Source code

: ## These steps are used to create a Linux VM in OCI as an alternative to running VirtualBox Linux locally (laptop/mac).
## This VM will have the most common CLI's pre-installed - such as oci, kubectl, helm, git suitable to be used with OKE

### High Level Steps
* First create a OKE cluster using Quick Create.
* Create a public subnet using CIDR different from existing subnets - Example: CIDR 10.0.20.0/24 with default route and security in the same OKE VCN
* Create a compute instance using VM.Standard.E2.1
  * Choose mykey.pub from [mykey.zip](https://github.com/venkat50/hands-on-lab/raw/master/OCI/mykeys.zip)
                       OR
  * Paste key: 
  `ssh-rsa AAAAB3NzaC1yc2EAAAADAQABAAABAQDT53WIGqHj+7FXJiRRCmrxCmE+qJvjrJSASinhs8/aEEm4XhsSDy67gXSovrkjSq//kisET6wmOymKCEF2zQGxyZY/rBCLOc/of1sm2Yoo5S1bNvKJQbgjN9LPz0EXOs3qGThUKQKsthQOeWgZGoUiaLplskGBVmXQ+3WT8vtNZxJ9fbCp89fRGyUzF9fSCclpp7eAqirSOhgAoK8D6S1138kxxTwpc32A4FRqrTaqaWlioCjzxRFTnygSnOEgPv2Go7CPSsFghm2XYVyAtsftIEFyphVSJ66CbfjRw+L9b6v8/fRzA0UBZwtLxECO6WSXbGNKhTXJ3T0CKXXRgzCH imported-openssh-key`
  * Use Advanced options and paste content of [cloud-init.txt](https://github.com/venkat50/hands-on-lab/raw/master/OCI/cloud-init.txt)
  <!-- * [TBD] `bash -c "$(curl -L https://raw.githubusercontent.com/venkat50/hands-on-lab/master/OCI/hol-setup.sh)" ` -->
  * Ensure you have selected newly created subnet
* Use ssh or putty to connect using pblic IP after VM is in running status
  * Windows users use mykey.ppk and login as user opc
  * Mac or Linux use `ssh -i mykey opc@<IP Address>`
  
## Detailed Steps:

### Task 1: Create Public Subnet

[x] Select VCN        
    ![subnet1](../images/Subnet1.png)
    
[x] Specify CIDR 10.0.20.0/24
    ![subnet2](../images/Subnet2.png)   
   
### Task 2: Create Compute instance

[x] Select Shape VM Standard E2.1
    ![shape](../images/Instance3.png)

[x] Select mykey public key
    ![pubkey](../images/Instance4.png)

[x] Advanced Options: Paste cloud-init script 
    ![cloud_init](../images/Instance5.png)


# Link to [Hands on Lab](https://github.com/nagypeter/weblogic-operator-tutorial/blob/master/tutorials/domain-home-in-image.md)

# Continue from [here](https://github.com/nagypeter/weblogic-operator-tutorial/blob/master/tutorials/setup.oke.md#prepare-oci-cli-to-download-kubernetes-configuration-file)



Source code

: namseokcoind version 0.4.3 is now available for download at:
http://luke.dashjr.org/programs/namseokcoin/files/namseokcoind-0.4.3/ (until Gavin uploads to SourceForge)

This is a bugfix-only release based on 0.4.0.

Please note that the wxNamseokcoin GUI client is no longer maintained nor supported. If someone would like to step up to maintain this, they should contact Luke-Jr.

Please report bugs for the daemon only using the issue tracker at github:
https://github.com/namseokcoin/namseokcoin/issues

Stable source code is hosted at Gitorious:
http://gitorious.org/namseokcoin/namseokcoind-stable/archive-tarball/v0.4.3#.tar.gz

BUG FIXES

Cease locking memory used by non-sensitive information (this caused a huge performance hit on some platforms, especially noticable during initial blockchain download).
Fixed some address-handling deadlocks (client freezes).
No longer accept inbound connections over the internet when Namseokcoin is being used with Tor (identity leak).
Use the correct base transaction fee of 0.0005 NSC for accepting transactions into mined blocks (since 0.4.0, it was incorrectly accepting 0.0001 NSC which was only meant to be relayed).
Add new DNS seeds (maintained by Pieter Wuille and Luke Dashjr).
= = = = = = =
→ **WHAT THE EXERCISE ASKS**
From the material above, copy exactly the lines between the line holding "[x] Advanced Options: Paste" and the line holding "This is a bugfix-only release based on 0.4.0.", inclusive, and only those.

→ **REPLY**
[x] Advanced Options: Paste cloud-init script 
    ![cloud_init](../images/Instance5.png)


# Link to [Hands on Lab](https://github.com/nagypeter/weblogic-operator-tutorial/blob/master/tutorials/domain-home-in-image.md)

# Continue from [here](https://github.com/nagypeter/weblogic-operator-tutorial/blob/master/tutorials/setup.oke.md#prepare-oci-cli-to-download-kubernetes-configuration-file)



Source code

: namseokcoind version 0.4.3 is now available for download at:
http://luke.dashjr.org/programs/namseokcoin/files/namseokcoind-0.4.3/ (until Gavin uploads to SourceForge)

This is a bugfix-only release based on 0.4.0.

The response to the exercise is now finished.